(Stored data entries)
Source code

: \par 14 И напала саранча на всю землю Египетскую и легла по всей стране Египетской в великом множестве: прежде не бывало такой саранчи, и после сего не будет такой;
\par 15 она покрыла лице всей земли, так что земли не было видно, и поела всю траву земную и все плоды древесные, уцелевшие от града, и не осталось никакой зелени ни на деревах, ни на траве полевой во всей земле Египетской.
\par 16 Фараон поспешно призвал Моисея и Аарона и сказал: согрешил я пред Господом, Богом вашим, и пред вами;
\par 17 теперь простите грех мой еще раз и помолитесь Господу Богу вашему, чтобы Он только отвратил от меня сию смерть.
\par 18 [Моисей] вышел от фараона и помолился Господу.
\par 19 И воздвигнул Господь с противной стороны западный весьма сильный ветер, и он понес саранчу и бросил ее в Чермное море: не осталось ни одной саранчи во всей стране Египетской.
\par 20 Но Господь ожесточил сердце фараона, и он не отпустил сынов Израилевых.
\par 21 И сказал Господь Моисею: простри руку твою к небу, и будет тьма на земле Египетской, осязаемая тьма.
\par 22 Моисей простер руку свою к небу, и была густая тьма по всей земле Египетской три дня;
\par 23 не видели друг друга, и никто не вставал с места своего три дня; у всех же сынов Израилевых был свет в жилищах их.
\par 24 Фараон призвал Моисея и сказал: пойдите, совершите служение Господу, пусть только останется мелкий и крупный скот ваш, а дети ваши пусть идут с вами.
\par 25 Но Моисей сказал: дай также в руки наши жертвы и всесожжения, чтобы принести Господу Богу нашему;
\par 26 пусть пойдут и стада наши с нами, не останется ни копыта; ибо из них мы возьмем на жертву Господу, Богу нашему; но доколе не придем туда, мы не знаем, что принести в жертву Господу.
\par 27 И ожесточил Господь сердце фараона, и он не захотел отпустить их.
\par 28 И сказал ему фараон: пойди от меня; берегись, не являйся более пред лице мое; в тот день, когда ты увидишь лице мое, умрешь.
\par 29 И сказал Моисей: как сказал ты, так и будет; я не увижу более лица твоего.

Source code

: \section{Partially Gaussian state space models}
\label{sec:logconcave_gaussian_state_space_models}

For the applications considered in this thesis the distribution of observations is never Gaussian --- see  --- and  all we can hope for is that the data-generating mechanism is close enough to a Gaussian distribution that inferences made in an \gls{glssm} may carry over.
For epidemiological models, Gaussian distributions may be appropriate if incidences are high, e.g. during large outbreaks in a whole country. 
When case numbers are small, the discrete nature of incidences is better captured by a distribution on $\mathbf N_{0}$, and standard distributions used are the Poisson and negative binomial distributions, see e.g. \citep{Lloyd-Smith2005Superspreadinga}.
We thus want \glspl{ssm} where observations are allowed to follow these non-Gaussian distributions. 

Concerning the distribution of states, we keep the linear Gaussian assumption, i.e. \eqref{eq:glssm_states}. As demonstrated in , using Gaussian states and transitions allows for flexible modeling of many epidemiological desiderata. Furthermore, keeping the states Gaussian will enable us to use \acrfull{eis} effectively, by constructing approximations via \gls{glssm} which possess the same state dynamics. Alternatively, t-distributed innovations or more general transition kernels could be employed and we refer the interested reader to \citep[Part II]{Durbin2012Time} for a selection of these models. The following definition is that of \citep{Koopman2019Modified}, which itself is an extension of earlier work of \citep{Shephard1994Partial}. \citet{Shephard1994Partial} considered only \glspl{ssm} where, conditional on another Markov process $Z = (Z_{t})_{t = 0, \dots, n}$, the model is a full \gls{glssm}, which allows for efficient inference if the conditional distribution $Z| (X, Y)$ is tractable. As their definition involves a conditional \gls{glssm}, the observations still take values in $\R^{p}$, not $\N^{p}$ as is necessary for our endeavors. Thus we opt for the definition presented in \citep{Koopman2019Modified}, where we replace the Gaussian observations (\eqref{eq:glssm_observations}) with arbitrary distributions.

(Activity) Every entry above must be reproduced word for word.

(Result of the exercise)
Source code

: \par 14 И напала саранча на всю землю Египетскую и легла по всей стране Египетской в великом множестве: прежде не бывало такой саранчи, и после сего не будет такой;
\par 15 она покрыла лице всей земли, так что земли не было видно, и поела всю траву земную и все плоды древесные, уцелевшие от града, и не осталось никакой зелени ни на деревах, ни на траве полевой во всей земле Египетской.
\par 16 Фараон поспешно призвал Моисея и Аарона и сказал: согрешил я пред Господом, Богом вашим, и пред вами;
\par 17 теперь простите грех мой еще раз и помолитесь Господу Богу вашему, чтобы Он только отвратил от меня сию смерть.
\par 18 [Моисей] вышел от фараона и помолился Господу.
\par 19 И воздвигнул Господь с противной стороны западный весьма сильный ветер, и он понес саранчу и бросил ее в Чермное море: не осталось ни одной саранчи во всей стране Египетской.
\par 20 Но Господь ожесточил сердце фараона, и он не отпустил сынов Израилевых.
\par 21 И сказал Господь Моисею: простри руку твою к небу, и будет тьма на земле Египетской, осязаемая тьма.
\par 22 Моисей простер руку свою к небу, и была густая тьма по всей земле Египетской три дня;
\par 23 не видели друг друга, и никто не вставал с места своего три дня; у всех же сынов Израилевых был свет в жилищах их.
\par 24 Фараон призвал Моисея и сказал: пойдите, совершите служение Господу, пусть только останется мелкий и крупный скот ваш, а дети ваши пусть идут с вами.
\par 25 Но Моисей сказал: дай также в руки наши жертвы и всесожжения, чтобы принести Господу Богу нашему;
\par 26 пусть пойдут и стада наши с нами, не останется ни копыта; ибо из них мы возьмем на жертву Господу, Богу нашему; но доколе не придем туда, мы не знаем, что принести в жертву Господу.
\par 27 И ожесточил Господь сердце фараона, и он не захотел отпустить их.
\par 28 И сказал ему фараон: пойди от меня; берегись, не являйся более пред лице мое; в тот день, когда ты увидишь лице мое, умрешь.
\par 29 И сказал Моисей: как сказал ты, так и будет; я не увижу более лица твоего.

Source code

: \section{Partially Gaussian state space models}
\label{sec:logconcave_gaussian_state_space_models}

For the applications considered in this thesis the distribution of observations is never Gaussian --- see  --- and  all we can hope for is that the data-generating mechanism is close enough to a Gaussian distribution that inferences made in an \gls{glssm} may carry over.
For epidemiological models, Gaussian distributions may be appropriate if incidences are high, e.g. during large outbreaks in a whole country. 
When case numbers are small, the discrete nature of incidences is better captured by a distribution on $\mathbf N_{0}$, and standard distributions used are the Poisson and negative binomial distributions, see e.g. \citep{Lloyd-Smith2005Superspreadinga}.
We thus want \glspl{ssm} where observations are allowed to follow these non-Gaussian distributions. 

Concerning the distribution of states, we keep the linear Gaussian assumption, i.e. \eqref{eq:glssm_states}. As demonstrated in , using Gaussian states and transitions allows for flexible modeling of many epidemiological desiderata. Furthermore, keeping the states Gaussian will enable us to use \acrfull{eis} effectively, by constructing approximations via \gls{glssm} which possess the same state dynamics. Alternatively, t-distributed innovations or more general transition kernels could be employed and we refer the interested reader to \citep[Part II]{Durbin2012Time} for a selection of these models. The following definition is that of \citep{Koopman2019Modified}, which itself is an extension of earlier work of \citep{Shephard1994Partial}. \citet{Shephard1994Partial} considered only \glspl{ssm} where, conditional on another Markov process $Z = (Z_{t})_{t = 0, \dots, n}$, the model is a full \gls{glssm}, which allows for efficient inference if the conditional distribution $Z| (X, Y)$ is tractable. As their definition involves a conditional \gls{glssm}, the observations still take values in $\R^{p}$, not $\N^{p}$ as is necessary for our endeavors. Thus we opt for the definition presented in \citep{Koopman2019Modified}, where we replace the Gaussian observations (\eqref{eq:glssm_observations}) with arbitrary distributions.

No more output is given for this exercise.